JLL has revealed that Asia Pacific cities are still behind those in North America and Europe in terms of intensity of investment.
Despite the increasing popularity of Asia Pacific cities as global property Investment destinations, only four cities in the region (Hong Kong, Tokyo, Melbourne and Sydney) managed to make into the top 30 according to JLL’s recent report.
Singapore relaxes cooling measures
“Although the emerging cities of Asia Pacific are attracting an ever greater share of global real estate investment, our latest index shows there is some way to go before they punch their weight in terms of investment intensity,” said Megan Walters, head of research for JLL Asia Pacific. “The balance is starting to shift, however, as real estate investors are looking more and more to developing cities to satisfy their diversification requirements.”

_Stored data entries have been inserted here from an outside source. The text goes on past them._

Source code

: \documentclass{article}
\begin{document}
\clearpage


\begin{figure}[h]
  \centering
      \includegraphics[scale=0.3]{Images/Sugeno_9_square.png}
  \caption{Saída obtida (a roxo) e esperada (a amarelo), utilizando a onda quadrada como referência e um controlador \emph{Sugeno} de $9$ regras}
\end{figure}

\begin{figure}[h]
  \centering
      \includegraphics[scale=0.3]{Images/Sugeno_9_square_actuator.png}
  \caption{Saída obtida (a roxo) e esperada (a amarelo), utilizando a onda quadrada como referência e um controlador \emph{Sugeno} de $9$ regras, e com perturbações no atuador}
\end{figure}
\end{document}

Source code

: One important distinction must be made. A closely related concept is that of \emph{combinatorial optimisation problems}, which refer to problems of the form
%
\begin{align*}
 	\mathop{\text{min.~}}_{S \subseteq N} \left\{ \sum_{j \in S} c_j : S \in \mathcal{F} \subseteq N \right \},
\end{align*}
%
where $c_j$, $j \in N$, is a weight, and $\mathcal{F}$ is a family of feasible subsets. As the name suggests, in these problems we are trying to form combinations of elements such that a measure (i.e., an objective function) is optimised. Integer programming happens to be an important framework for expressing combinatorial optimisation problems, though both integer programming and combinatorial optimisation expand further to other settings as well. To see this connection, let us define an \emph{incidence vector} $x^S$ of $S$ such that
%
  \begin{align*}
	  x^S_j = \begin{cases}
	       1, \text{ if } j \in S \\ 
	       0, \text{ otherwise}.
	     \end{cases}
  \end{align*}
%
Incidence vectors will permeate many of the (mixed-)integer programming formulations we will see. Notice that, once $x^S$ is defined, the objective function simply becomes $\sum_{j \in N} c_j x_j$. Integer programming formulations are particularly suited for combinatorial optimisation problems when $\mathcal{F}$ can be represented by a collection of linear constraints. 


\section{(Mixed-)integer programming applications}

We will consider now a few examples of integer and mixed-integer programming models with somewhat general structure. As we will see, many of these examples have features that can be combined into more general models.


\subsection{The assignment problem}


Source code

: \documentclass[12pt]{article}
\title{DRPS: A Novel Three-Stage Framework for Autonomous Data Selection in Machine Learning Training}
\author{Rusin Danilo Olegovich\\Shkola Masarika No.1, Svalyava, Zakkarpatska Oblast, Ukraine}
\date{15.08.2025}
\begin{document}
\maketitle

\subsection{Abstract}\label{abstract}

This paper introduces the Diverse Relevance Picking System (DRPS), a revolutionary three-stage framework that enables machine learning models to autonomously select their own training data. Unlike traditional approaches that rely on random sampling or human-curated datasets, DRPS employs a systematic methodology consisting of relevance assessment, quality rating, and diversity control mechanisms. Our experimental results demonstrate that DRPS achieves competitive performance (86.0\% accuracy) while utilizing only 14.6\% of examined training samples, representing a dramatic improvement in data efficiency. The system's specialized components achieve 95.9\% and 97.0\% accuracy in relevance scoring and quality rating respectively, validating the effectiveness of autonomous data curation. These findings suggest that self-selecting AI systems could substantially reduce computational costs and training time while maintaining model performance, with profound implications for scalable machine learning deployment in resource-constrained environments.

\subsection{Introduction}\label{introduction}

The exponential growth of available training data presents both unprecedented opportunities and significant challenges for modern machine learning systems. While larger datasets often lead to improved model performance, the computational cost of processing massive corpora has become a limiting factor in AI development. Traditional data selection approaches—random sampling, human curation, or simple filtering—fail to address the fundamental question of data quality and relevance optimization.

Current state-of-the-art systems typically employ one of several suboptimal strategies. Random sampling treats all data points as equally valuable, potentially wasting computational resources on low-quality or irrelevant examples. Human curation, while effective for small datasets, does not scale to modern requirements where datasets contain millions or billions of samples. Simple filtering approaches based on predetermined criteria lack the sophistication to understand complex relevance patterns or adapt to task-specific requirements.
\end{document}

JLL’s Top 30 list ranks world cities by comparing the volume of direct commercial real estate investment in a city over a three-year period relative to its economic size.
While boasting huge investment potential, emerging world cities will need to boost transparency, improve regulatory oversight and build robust financial platforms in order to attract real estate investors in the long term, JLL said.
Positive outlook for Chinese property market
For Chinese cities such as Shanghai and Beijing, their opportunities for growth on property investment intensity are huge.
Joe Zhou, head of research for JLL China, said:
“Shanghai and Beijing have been identified as some of the world’s fastest growing city economies and are making their mark globally as real estate investment destinations. These cities sit consistently in the top 30 in terms of absolute real estate investment volumes, though they have not yet broken into the top tier of the Investment Intensity Index. This highlights an immense opportunity for growth.”